What is Protestantism? A set of ideas? The result of historical events? No more than a reaction to the medieval Catholic Church? Does Protestantism have core beliefs? Is Protestantism a single or multifaceted phenomenon? Alister McGrath attempts to answer these questions in his book Christianity’s Dangerous Idea, which he has divided into three parts. Part 1, “Origination,” deals with such topics as Luther and “Alternatives to Luther,” “The Shift in Power: Calvin and Geneva,” “England: The Emergence of Anglicanism,” “Protestantism in America,” and the global expansions of Protestantism. McGrath surveys Protestantism’s history, its multiple origins in Germany and Switzerland from the Reformation, and eventually its “evolution” into many parts in the nineteenth and twentieth centuries. Part 2, “Manifestation,” deals with the Bible as the sole or highest authority within Protestantism, “Believing and Belonging: Some Distinctive Protestant Beliefs,” such as the priesthood of all believers, “The Structures of Faith,” organization, the sacraments, worship, preaching, and how Protestantism shaped Western culture, Protestantism, the Arts, and the Natural Sciences.” Part 3, “Transformation,” deals with the changing shape of Protestantism as it expands into the global South with the rise of Pentecostalism, and Protestantism’s future.
McGrath concludes that Protestantism is a method by which believers use the Bible to decide on beliefs and practices. Under the scrutiny of the Scriptures, believers will change and alter their ideas and walk away from the safety and comfort of their traditions rather than compromise their biblically informed consciences. The Bible becomes their only rule and guide in life. The Westminster Confession of Faith states, “In its formative phase, Protestantism was characterized by a belief—a radical, liberating, yet dangerous belief—that scripture is clear enough for ordinary Christians to understand and apply without the need for a classical education, philosophical or theological expertise, clerical guidance, or ecclesiastical tradition, in the confident expectation that difficult passages will be illuminated by clearer ones” (208).

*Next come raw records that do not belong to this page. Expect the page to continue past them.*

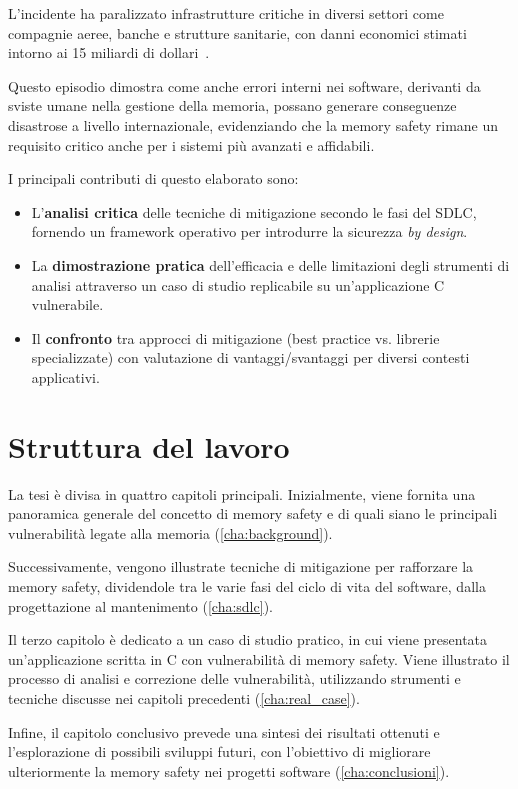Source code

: L'incidente ha paralizzato infrastrutture critiche in diversi settori come
compagnie aeree, banche e strutture sanitarie, con danni economici stimati
intorno ai 15 miliardi di dollari~\cite{crowdstrike_bug_wired_cost}.

Questo episodio dimostra come anche errori interni nei software, derivanti da
sviste umane nella gestione della memoria, possano generare conseguenze disastrose
a livello internazionale, evidenziando che la memory safety rimane un requisito
critico anche per i sistemi più avanzati e affidabili.

\bigskip
\noindent
I principali contributi di questo elaborato sono:
\begin{itemize}
  \item L'\textbf{analisi critica} delle tecniche di mitigazione secondo le fasi
    del SDLC, fornendo un framework operativo per introdurre la sicurezza \textit{by
    design}.

  \item La \textbf{dimostrazione pratica} dell'efficacia e delle limitazioni
    degli strumenti di analisi attraverso un caso di studio replicabile su un'applicazione
    C vulnerabile.

  \item Il \textbf{confronto} tra approcci di mitigazione (best practice vs.
    librerie specializzate) con valutazione di vantaggi/svantaggi per diversi contesti
    applicativi.
\end{itemize}

\section*{Struttura del lavoro}
\label{sec:structure} La tesi è divisa in quattro capitoli principali. Inizialmente,
viene fornita una panoramica generale del concetto di memory safety e di quali
siano le principali vulnerabilità legate alla memoria (\autoref{cha:background}).

Successivamente, vengono illustrate tecniche di mitigazione per rafforzare la memory
safety, dividendole tra le varie fasi del ciclo di vita del software, dalla progettazione
al mantenimento (\autoref{cha:sdlc}).

Il terzo capitolo è dedicato a un caso di studio pratico, in cui viene
presentata un'applicazione scritta in C con vulnerabilità di memory safety. Viene
illustrato il processo di analisi e correzione delle vulnerabilità, utilizzando
strumenti e tecniche discusse nei capitoli precedenti (\autoref{cha:real_case}).

Infine, il capitolo conclusivo prevede una sintesi dei risultati ottenuti e l'esplorazione
di possibili sviluppi futuri, con l'obiettivo di migliorare ulteriormente la
memory safety nei progetti software (\autoref{cha:conclusioni}).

The sola Scriptura principle teaches the “sufficiency of scripture” and the “clarity of scripture” (203). Nonetheless, the history of the Reformation shows how different interpreters, using the same Bible, came up with, in some cases, radically different interpretations with dire results. For example, Zwingli had one of his closest associates, Felix Manz, drowned in the river Limmat because Manz refused to recant his belief that infant baptism was not taught in the Bible (71). Religious wars also resulted. In addition, McGrath discusses the changing understanding of various scriptures. For Luther, Christ crucifi ed was the center of the Bible. For Calvin, the center of the Bible was the sovereignty of God. For Zwingli, the center of the Bible was the freedom of the human will. When Luther challenged the authority of Catholic tradition and the papacy, this opened a wide diversity of thought. What the Reformers wanted was reform, not rebellion. They wanted everything to be evaluated by the Word of God. This “dangerous idea” of Protestantism, that each individual Christian has the right to read and interpret the Word of God, the Bible, as he or she sees fit, fostered by Luther, Calvin, Zwingli, and others, effectively strikes out at Roman Catholicism. This is in spite of the fact that each of the Reformers had his or her own differences with the other Reformers as just stated previously of Luther, Calvin, Zwingli, and the Pentecostals. Hence, what appears to have united Protestantism was not a common doctrine but a common enemy, the “other,” Roman Catholicism (132, 291).
McGrath has written a book that tells us what it means to be a Protestant and how the meaning has shifted over time. In my view, I think every pastor should read this book because it refreshes one’s memory of what happened in the Reformation as well as how Protestantism developed into what it is today.
—Reviewed by Rollin Shoemaker, DMin, STM, a retired pastor living in Berrien Springs, Michigan, United States.